# [What is expected]
Without any omission, reproduce the records that follow.

[Source records]

Segment Open

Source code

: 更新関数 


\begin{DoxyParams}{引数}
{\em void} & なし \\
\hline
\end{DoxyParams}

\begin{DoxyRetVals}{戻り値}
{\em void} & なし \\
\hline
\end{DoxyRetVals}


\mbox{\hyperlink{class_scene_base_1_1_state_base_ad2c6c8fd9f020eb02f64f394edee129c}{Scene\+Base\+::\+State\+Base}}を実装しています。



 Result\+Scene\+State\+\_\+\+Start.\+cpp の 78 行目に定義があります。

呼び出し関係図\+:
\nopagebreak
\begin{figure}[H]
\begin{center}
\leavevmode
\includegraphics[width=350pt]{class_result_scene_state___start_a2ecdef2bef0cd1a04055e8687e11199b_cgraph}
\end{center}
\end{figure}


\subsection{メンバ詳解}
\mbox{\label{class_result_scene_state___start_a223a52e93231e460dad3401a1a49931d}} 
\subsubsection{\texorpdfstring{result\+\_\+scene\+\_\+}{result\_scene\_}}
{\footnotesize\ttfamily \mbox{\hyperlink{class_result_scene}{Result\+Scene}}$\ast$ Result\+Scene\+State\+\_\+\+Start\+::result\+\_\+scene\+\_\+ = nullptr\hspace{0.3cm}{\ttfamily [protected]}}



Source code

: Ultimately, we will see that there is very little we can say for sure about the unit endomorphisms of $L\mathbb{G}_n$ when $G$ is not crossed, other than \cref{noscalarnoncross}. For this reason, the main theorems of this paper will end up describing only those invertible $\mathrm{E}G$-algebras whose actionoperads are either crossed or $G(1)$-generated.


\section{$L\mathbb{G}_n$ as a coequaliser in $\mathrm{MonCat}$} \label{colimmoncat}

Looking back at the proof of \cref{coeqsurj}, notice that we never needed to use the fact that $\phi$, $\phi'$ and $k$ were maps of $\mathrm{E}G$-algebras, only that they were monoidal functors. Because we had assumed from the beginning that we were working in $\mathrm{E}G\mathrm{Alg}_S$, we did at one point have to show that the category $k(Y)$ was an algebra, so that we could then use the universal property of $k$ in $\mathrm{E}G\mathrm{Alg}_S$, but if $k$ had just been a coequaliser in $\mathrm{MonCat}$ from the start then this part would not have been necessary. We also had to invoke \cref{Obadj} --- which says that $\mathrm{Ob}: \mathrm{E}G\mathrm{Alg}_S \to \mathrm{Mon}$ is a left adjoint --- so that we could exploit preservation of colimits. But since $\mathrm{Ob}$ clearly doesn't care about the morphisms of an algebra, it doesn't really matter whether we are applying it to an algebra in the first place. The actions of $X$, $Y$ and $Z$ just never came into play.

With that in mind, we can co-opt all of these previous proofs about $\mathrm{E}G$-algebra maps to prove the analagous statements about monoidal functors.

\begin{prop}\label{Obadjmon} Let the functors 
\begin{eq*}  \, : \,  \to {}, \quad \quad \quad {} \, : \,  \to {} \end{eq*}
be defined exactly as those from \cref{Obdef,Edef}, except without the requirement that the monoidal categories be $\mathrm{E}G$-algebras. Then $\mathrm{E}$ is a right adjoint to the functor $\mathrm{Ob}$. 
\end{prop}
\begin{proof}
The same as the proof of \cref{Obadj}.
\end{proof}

Segment Closed

# [Result]
Source code

: 更新関数 


\begin{DoxyParams}{引数}
{\em void} & なし \\
\hline
\end{DoxyParams}

\begin{DoxyRetVals}{戻り値}
{\em void} & なし \\
\hline
\end{DoxyRetVals}


\mbox{\hyperlink{class_scene_base_1_1_state_base_ad2c6c8fd9f020eb02f64f394edee129c}{Scene\+Base\+::\+State\+Base}}を実装しています。



 Result\+Scene\+State\+\_\+\+Start.\+cpp の 78 行目に定義があります。

呼び出し関係図\+:
\nopagebreak
\begin{figure}[H]
\begin{center}
\leavevmode
\includegraphics[width=350pt]{class_result_scene_state___start_a2ecdef2bef0cd1a04055e8687e11199b_cgraph}
\end{center}
\end{figure}


\subsection{メンバ詳解}
\mbox{\label{class_result_scene_state___start_a223a52e93231e460dad3401a1a49931d}} 
\subsubsection{\texorpdfstring{result\+\_\+scene\+\_\+}{result\_scene\_}}
{\footnotesize\ttfamily \mbox{\hyperlink{class_result_scene}{Result\+Scene}}$\ast$ Result\+Scene\+State\+\_\+\+Start\+::result\+\_\+scene\+\_\+ = nullptr\hspace{0.3cm}{\ttfamily [protected]}}



Source code

: Ultimately, we will see that there is very little we can say for sure about the unit endomorphisms of $L\mathbb{G}_n$ when $G$ is not crossed, other than \cref{noscalarnoncross}. For this reason, the main theorems of this paper will end up describing only those invertible $\mathrm{E}G$-algebras whose actionoperads are either crossed or $G(1)$-generated.


\section{$L\mathbb{G}_n$ as a coequaliser in $\mathrm{MonCat}$} \label{colimmoncat}

Looking back at the proof of \cref{coeqsurj}, notice that we never needed to use the fact that $\phi$, $\phi'$ and $k$ were maps of $\mathrm{E}G$-algebras, only that they were monoidal functors. Because we had assumed from the beginning that we were working in $\mathrm{E}G\mathrm{Alg}_S$, we did at one point have to show that the category $k(Y)$ was an algebra, so that we could then use the universal property of $k$ in $\mathrm{E}G\mathrm{Alg}_S$, but if $k$ had just been a coequaliser in $\mathrm{MonCat}$ from the start then this part would not have been necessary. We also had to invoke \cref{Obadj} --- which says that $\mathrm{Ob}: \mathrm{E}G\mathrm{Alg}_S \to \mathrm{Mon}$ is a left adjoint --- so that we could exploit preservation of colimits. But since $\mathrm{Ob}$ clearly doesn't care about the morphisms of an algebra, it doesn't really matter whether we are applying it to an algebra in the first place. The actions of $X$, $Y$ and $Z$ just never came into play.

With that in mind, we can co-opt all of these previous proofs about $\mathrm{E}G$-algebra maps to prove the analagous statements about monoidal functors.

\begin{prop}\label{Obadjmon} Let the functors 
\begin{eq*}  \, : \,  \to {}, \quad \quad \quad {} \, : \,  \to {} \end{eq*}
be defined exactly as those from \cref{Obdef,Edef}, except without the requirement that the monoidal categories be $\mathrm{E}G$-algebras. Then $\mathrm{E}$ is a right adjoint to the functor $\mathrm{Ob}$. 
\end{prop}
\begin{proof}
The same as the proof of \cref{Obadj}.
\end{proof}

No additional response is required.